- Opening Delimiter -

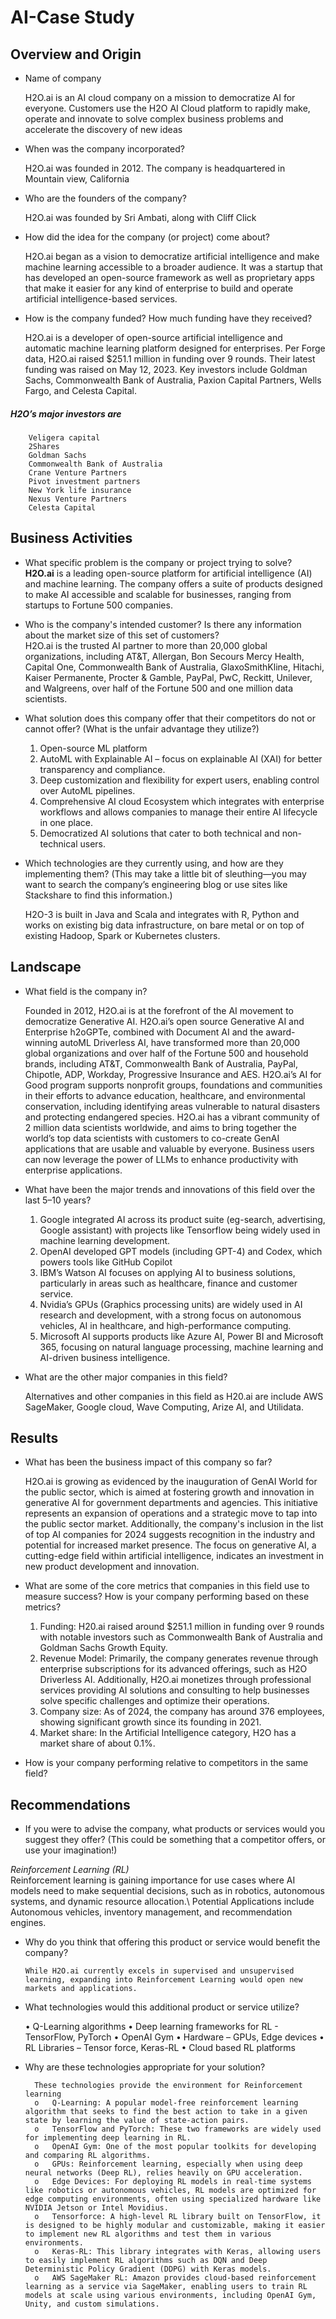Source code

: # AI-Case Study

## Overview and Origin

* Name of company
  
    H2O.ai is an AI cloud company on a mission to democratize AI for everyone. Customers use the H2O AI Cloud platform to rapidly make, operate and innovate to solve complex business problems and accelerate the discovery of new ideas
* When was the company incorporated?
  
    H2O.ai was founded in 2012. The company is headquartered in Mountain view, California
* Who are the founders of the company?
  
    H2O.ai was founded by Sri Ambati, along with Cliff Click 
* How did the idea for the company (or project) come about?
  
    H2O.ai began as a vision to democratize artificial intelligence and make machine learning accessible to a broader audience. It was a startup that has developed an open-source framework as well as proprietary apps that make it easier for any kind of enterprise to build and operate artificial intelligence-based services.		 
* How is the company funded? How much funding have they received?
  
    H2O.ai is a developer of open-source artificial intelligence and automatic machine learning platform designed for enterprises. Per Forge data, H2O.ai raised $251.1 million in funding over 9 rounds. Their latest funding was raised on May 12, 2023. Key investors include Goldman Sachs, Commonwealth Bank of Australia, Paxion Capital Partners, Wells Fargo, and Celesta Capital.
 ##### H2O’s major investors are
        Veligera capital
        2Shares
        Goldman Sachs
        Commonwealth Bank of Australia
        Crane Venture Partners
        Pivot investment partners
        New York life insurance	
        Nexus Venture Partners
        Celesta Capital

## Business Activities

* What specific problem is the company or project trying to solve?\
    **H2O.ai** is a leading open-source platform for artificial intelligence (AI) and machine learning. The company offers a suite of products designed to make AI accessible and scalable for businesses, ranging from startups to Fortune 500 companies.
* Who is the company's intended customer? Is there any information about the market size of this set of customers?\
     H2O.ai is the trusted AI partner to more than 20,000 global organizations, including AT&T, Allergan, Bon Secours Mercy Health, Capital One, Commonwealth Bank of Australia, GlaxoSmithKline, Hitachi, Kaiser Permanente, Procter & Gamble, PayPal, PwC, Reckitt, Unilever, and Walgreens, over half of the Fortune 500 and one million data scientists.
* What solution does this company offer that their competitors do not or cannot offer? (What is the unfair advantage they utilize?)
  
    1.  Open-source ML platform 
    2.  AutoML with Explainable AI – focus on explainable AI (XAI) for better transparency and compliance.
    3.	Deep customization and flexibility for expert users, enabling control over AutoML pipelines.
    4.	Comprehensive AI cloud Ecosystem which integrates with enterprise workflows and allows companies to manage their entire AI lifecycle in one place.
    5.	Democratized AI solutions that cater to both technical and non-technical users.
* Which technologies are they currently using, and how are they implementing them? (This may take a little bit of sleuthing&mdash;you may want to search the company’s engineering blog or use sites like Stackshare to find this information.)
  
    H2O-3 is built in Java and Scala and integrates with R, Python and works on existing big data infrastructure, on           bare metal or on top of existing Hadoop, Spark or Kubernetes clusters.

## Landscape

* What field is the company in?
 
    Founded in 2012, H2O.ai is at the forefront of the AI movement to democratize Generative AI. H2O.ai’s open source Generative AI and Enterprise h2oGPTe, combined with Document AI and the award-winning autoML Driverless AI, have transformed more than 20,000 global organizations and over half of the Fortune 500 and household brands, including AT&T, Commonwealth Bank of Australia, PayPal, Chipotle, ADP, Workday, Progressive Insurance and AES. H2O.ai’s AI for Good program supports nonprofit groups, foundations and communities in their efforts to advance education, healthcare, and environmental conservation, including identifying areas vulnerable to natural disasters and protecting endangered species. H2O.ai has a vibrant community of 2 million data scientists worldwide, and aims to bring together the world’s top data scientists with customers to co-create GenAI applications that are usable and valuable by everyone. Business users can now leverage the power of LLMs to enhance productivity with enterprise applications.

* What have been the major trends and innovations of this field over the last 5&ndash;10 years?
  
    1.	Google integrated AI across its product suite (eg-search, advertising, Google assistant) with projects like Tensorflow being widely used in machine learning development.
    2.	OpenAI developed GPT models (including GPT-4) and Codex, which powers tools like GitHub Copilot
    3.	IBM’s Watson AI focuses on applying AI to business solutions, particularly in areas such as healthcare, finance and customer service.
    4.	Nvidia’s GPUs (Graphics processing units) are widely used in AI research and development, with a strong focus on autonomous vehicles, AI in healthcare, and high-performance computing.
    5.	Microsoft AI supports products like Azure AI, Power BI and Microsoft 365, focusing on natural language processing, machine learning and AI-driven business intelligence.

* What are the other major companies in this field?
  
    Alternatives and other companies in this field as H20.ai are include AWS SageMaker, Google cloud, Wave Computing, Arize AI, and Utilidata.

## Results

* What has been the business impact of this company so far?
  
    H2O.ai is growing as evidenced by the inauguration of GenAI World for the public sector, which is aimed at fostering growth and innovation in generative AI for government departments and agencies. This initiative represents an expansion of operations and a strategic move to tap into the public sector market. Additionally, the company's inclusion in the list of top AI companies for 2024 suggests recognition in the industry and potential for increased market presence. The focus on generative AI, a cutting-edge field within artificial intelligence, indicates an investment in new product development and innovation.

* What are some of the core metrics that companies in this field use to measure success? How is your company performing based on these metrics?

    1.	Funding: H20.ai raised around $251.1 million in funding over 9 rounds with notable investors such as Commonwealth Bank of Australia and Goldman Sachs Growth Equity.
    2.	Revenue Model: Primarily, the company generates revenue through enterprise subscriptions for its advanced offerings, such as H2O Driverless AI. Additionally, H2O.ai monetizes through professional services providing AI solutions and consulting to help businesses solve specific challenges and optimize their operations.
    3.	Company size: As of 2024, the company has around 376 employees, showing significant growth since its founding in 2021.
    4.	Market share: In the Artificial Intelligence category, H2O has a market share of about 0.1%. 

* How is your company performing relative to competitors in the same field?

## Recommendations

* If you were to advise the company, what products or services would you suggest they offer? (This could be something that a competitor offers, or use your imagination!)
  
*Reinforcement Learning (RL)*\
Reinforcement learning is gaining importance for use cases where AI models need to make sequential decisions, such as in robotics, autonomous systems, and dynamic resource allocation.\ 
Potential Applications include Autonomous vehicles, inventory management, and recommendation engines.

* Why do you think that offering this product or service would benefit the company?
  
      While H2O.ai currently excels in supervised and unsupervised learning, expanding into Reinforcement Learning would open new markets and applications.

* What technologies would this additional product or service utilize?
  
    •	Q-Learning algorithms
    •	Deep learning frameworks for RL - TensorFlow, PyTorch
    •	OpenAI 	Gym
    •	Hardware – GPUs, Edge devices
    •	RL Libraries – Tensor force, Keras-RL
    •	Cloud based RL platforms 	

* Why are these technologies appropriate for your solution?
  
        These technologies provide the environment for Reinforcement learning	
        o	Q-Learning: A popular model-free reinforcement learning algorithm that seeks to find the best action to take in a given state by learning the value of state-action pairs.
        o	TensorFlow and PyTorch: These two frameworks are widely used for implementing deep learning in RL.
        o	OpenAI Gym: One of the most popular toolkits for developing and comparing RL algorithms.
        o	GPUs: Reinforcement learning, especially when using deep neural networks (Deep RL), relies heavily on GPU acceleration.
        o	Edge Devices: For deploying RL models in real-time systems like robotics or autonomous vehicles, RL models are optimized for edge computing environments, often using specialized hardware like NVIDIA Jetson or Intel Movidius.
        o	Tensorforce: A high-level RL library built on TensorFlow, it is designed to be highly modular and customizable, making it easier to implement new RL algorithms and test them in various environments.
        o	Keras-RL: This library integrates with Keras, allowing users to easily implement RL algorithms such as DQN and Deep Deterministic Policy Gradient (DDPG) with Keras models.
        o	AWS SageMaker RL: Amazon provides cloud-based reinforcement learning as a service via SageMaker, enabling users to train RL models at scale using various environments, including OpenAI Gym, Unity, and custom simulations.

- Closing Delimiter -

* Prompt
Without the pictures, write out the entire listing exactly.

* Written solution
Source code

: # AI-Case Study

## Overview and Origin

* Name of company
  
    H2O.ai is an AI cloud company on a mission to democratize AI for everyone. Customers use the H2O AI Cloud platform to rapidly make, operate and innovate to solve complex business problems and accelerate the discovery of new ideas
* When was the company incorporated?
  
    H2O.ai was founded in 2012. The company is headquartered in Mountain view, California
* Who are the founders of the company?
  
    H2O.ai was founded by Sri Ambati, along with Cliff Click 
* How did the idea for the company (or project) come about?
  
    H2O.ai began as a vision to democratize artificial intelligence and make machine learning accessible to a broader audience. It was a startup that has developed an open-source framework as well as proprietary apps that make it easier for any kind of enterprise to build and operate artificial intelligence-based services.		 
* How is the company funded? How much funding have they received?
  
    H2O.ai is a developer of open-source artificial intelligence and automatic machine learning platform designed for enterprises. Per Forge data, H2O.ai raised $251.1 million in funding over 9 rounds. Their latest funding was raised on May 12, 2023. Key investors include Goldman Sachs, Commonwealth Bank of Australia, Paxion Capital Partners, Wells Fargo, and Celesta Capital.
 ##### H2O’s major investors are
        Veligera capital
        2Shares
        Goldman Sachs
        Commonwealth Bank of Australia
        Crane Venture Partners
        Pivot investment partners
        New York life insurance	
        Nexus Venture Partners
        Celesta Capital

## Business Activities

* What specific problem is the company or project trying to solve?\
    **H2O.ai** is a leading open-source platform for artificial intelligence (AI) and machine learning. The company offers a suite of products designed to make AI accessible and scalable for businesses, ranging from startups to Fortune 500 companies.
* Who is the company's intended customer? Is there any information about the market size of this set of customers?\
     H2O.ai is the trusted AI partner to more than 20,000 global organizations, including AT&T, Allergan, Bon Secours Mercy Health, Capital One, Commonwealth Bank of Australia, GlaxoSmithKline, Hitachi, Kaiser Permanente, Procter & Gamble, PayPal, PwC, Reckitt, Unilever, and Walgreens, over half of the Fortune 500 and one million data scientists.
* What solution does this company offer that their competitors do not or cannot offer? (What is the unfair advantage they utilize?)
  
    1.  Open-source ML platform 
    2.  AutoML with Explainable AI – focus on explainable AI (XAI) for better transparency and compliance.
    3.	Deep customization and flexibility for expert users, enabling control over AutoML pipelines.
    4.	Comprehensive AI cloud Ecosystem which integrates with enterprise workflows and allows companies to manage their entire AI lifecycle in one place.
    5.	Democratized AI solutions that cater to both technical and non-technical users.
* Which technologies are they currently using, and how are they implementing them? (This may take a little bit of sleuthing&mdash;you may want to search the company’s engineering blog or use sites like Stackshare to find this information.)
  
    H2O-3 is built in Java and Scala and integrates with R, Python and works on existing big data infrastructure, on           bare metal or on top of existing Hadoop, Spark or Kubernetes clusters.

## Landscape

* What field is the company in?
 
    Founded in 2012, H2O.ai is at the forefront of the AI movement to democratize Generative AI. H2O.ai’s open source Generative AI and Enterprise h2oGPTe, combined with Document AI and the award-winning autoML Driverless AI, have transformed more than 20,000 global organizations and over half of the Fortune 500 and household brands, including AT&T, Commonwealth Bank of Australia, PayPal, Chipotle, ADP, Workday, Progressive Insurance and AES. H2O.ai’s AI for Good program supports nonprofit groups, foundations and communities in their efforts to advance education, healthcare, and environmental conservation, including identifying areas vulnerable to natural disasters and protecting endangered species. H2O.ai has a vibrant community of 2 million data scientists worldwide, and aims to bring together the world’s top data scientists with customers to co-create GenAI applications that are usable and valuable by everyone. Business users can now leverage the power of LLMs to enhance productivity with enterprise applications.

* What have been the major trends and innovations of this field over the last 5&ndash;10 years?
  
    1.	Google integrated AI across its product suite (eg-search, advertising, Google assistant) with projects like Tensorflow being widely used in machine learning development.
    2.	OpenAI developed GPT models (including GPT-4) and Codex, which powers tools like GitHub Copilot
    3.	IBM’s Watson AI focuses on applying AI to business solutions, particularly in areas such as healthcare, finance and customer service.
    4.	Nvidia’s GPUs (Graphics processing units) are widely used in AI research and development, with a strong focus on autonomous vehicles, AI in healthcare, and high-performance computing.
    5.	Microsoft AI supports products like Azure AI, Power BI and Microsoft 365, focusing on natural language processing, machine learning and AI-driven business intelligence.

* What are the other major companies in this field?
  
    Alternatives and other companies in this field as H20.ai are include AWS SageMaker, Google cloud, Wave Computing, Arize AI, and Utilidata.

## Results

* What has been the business impact of this company so far?
  
    H2O.ai is growing as evidenced by the inauguration of GenAI World for the public sector, which is aimed at fostering growth and innovation in generative AI for government departments and agencies. This initiative represents an expansion of operations and a strategic move to tap into the public sector market. Additionally, the company's inclusion in the list of top AI companies for 2024 suggests recognition in the industry and potential for increased market presence. The focus on generative AI, a cutting-edge field within artificial intelligence, indicates an investment in new product development and innovation.

* What are some of the core metrics that companies in this field use to measure success? How is your company performing based on these metrics?

    1.	Funding: H20.ai raised around $251.1 million in funding over 9 rounds with notable investors such as Commonwealth Bank of Australia and Goldman Sachs Growth Equity.
    2.	Revenue Model: Primarily, the company generates revenue through enterprise subscriptions for its advanced offerings, such as H2O Driverless AI. Additionally, H2O.ai monetizes through professional services providing AI solutions and consulting to help businesses solve specific challenges and optimize their operations.
    3.	Company size: As of 2024, the company has around 376 employees, showing significant growth since its founding in 2021.
    4.	Market share: In the Artificial Intelligence category, H2O has a market share of about 0.1%. 

* How is your company performing relative to competitors in the same field?

## Recommendations

* If you were to advise the company, what products or services would you suggest they offer? (This could be something that a competitor offers, or use your imagination!)
  
*Reinforcement Learning (RL)*\
Reinforcement learning is gaining importance for use cases where AI models need to make sequential decisions, such as in robotics, autonomous systems, and dynamic resource allocation.\ 
Potential Applications include Autonomous vehicles, inventory management, and recommendation engines.

* Why do you think that offering this product or service would benefit the company?
  
      While H2O.ai currently excels in supervised and unsupervised learning, expanding into Reinforcement Learning would open new markets and applications.

* What technologies would this additional product or service utilize?
  
    •	Q-Learning algorithms
    •	Deep learning frameworks for RL - TensorFlow, PyTorch
    •	OpenAI 	Gym
    •	Hardware – GPUs, Edge devices
    •	RL Libraries – Tensor force, Keras-RL
    •	Cloud based RL platforms 	

* Why are these technologies appropriate for your solution?
  
        These technologies provide the environment for Reinforcement learning	
        o	Q-Learning: A popular model-free reinforcement learning algorithm that seeks to find the best action to take in a given state by learning the value of state-action pairs.
        o	TensorFlow and PyTorch: These two frameworks are widely used for implementing deep learning in RL.
        o	OpenAI Gym: One of the most popular toolkits for developing and comparing RL algorithms.
        o	GPUs: Reinforcement learning, especially when using deep neural networks (Deep RL), relies heavily on GPU acceleration.
        o	Edge Devices: For deploying RL models in real-time systems like robotics or autonomous vehicles, RL models are optimized for edge computing environments, often using specialized hardware like NVIDIA Jetson or Intel Movidius.
        o	Tensorforce: A high-level RL library built on TensorFlow, it is designed to be highly modular and customizable, making it easier to implement new RL algorithms and test them in various environments.
        o	Keras-RL: This library integrates with Keras, allowing users to easily implement RL algorithms such as DQN and Deep Deterministic Policy Gradient (DDPG) with Keras models.
        o	AWS SageMaker RL: Amazon provides cloud-based reinforcement learning as a service via SageMaker, enabling users to train RL models at scale using various environments, including OpenAI Gym, Unity, and custom simulations.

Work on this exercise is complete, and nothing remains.